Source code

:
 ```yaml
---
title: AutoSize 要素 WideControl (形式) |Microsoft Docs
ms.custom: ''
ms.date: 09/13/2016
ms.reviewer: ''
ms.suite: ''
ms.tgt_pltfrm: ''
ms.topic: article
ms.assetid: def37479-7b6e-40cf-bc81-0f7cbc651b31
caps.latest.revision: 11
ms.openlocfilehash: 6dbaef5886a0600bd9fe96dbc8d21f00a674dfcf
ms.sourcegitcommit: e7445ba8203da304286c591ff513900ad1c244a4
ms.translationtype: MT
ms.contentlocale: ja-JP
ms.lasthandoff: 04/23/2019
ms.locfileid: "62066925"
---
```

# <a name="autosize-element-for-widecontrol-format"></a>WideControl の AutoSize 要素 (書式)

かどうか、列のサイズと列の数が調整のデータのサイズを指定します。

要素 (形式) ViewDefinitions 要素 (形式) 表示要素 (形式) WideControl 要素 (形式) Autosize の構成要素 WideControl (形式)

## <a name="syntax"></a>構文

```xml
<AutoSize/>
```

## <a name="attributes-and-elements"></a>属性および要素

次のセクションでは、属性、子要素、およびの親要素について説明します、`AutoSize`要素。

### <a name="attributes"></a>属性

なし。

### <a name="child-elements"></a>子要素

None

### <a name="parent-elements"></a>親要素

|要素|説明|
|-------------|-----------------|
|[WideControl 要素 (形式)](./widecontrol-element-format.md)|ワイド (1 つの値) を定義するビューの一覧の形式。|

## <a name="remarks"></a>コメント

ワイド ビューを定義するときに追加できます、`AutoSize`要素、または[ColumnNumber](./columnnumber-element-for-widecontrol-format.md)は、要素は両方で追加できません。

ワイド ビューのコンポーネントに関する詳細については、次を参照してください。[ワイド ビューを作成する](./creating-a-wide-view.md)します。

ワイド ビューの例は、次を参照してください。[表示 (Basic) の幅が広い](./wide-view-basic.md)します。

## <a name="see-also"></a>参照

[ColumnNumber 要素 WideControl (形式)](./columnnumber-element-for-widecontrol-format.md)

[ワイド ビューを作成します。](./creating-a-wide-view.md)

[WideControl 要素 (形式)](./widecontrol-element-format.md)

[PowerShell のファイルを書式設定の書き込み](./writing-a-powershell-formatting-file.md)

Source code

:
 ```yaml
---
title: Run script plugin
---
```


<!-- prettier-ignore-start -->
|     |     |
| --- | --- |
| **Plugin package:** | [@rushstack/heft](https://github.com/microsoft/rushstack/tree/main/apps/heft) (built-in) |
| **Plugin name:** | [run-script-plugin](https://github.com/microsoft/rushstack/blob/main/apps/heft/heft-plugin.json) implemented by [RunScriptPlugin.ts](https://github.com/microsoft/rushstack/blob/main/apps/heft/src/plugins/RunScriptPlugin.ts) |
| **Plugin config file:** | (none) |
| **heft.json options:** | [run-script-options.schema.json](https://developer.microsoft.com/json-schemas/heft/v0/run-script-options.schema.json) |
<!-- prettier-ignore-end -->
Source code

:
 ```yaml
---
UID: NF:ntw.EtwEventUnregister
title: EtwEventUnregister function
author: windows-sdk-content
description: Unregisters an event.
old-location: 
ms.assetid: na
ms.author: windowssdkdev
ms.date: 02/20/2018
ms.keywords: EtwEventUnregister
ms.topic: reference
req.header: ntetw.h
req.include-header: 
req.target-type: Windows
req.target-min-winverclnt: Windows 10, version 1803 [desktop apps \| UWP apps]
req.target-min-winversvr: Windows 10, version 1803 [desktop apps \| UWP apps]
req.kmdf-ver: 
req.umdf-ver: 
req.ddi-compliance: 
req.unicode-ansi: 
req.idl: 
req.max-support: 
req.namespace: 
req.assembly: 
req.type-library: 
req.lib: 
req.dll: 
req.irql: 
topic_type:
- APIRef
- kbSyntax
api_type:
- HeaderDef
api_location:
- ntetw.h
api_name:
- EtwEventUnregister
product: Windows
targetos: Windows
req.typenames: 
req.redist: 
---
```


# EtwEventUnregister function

* * * * * * *

_REQUIRED ACTION_
I need every line from the material that contains the word "EtwEventUnregister".

_TASK SOLUTION_
UID: NF:ntw.EtwEventUnregister
title: EtwEventUnregister function
ms.keywords: EtwEventUnregister
- EtwEventUnregister
# EtwEventUnregister function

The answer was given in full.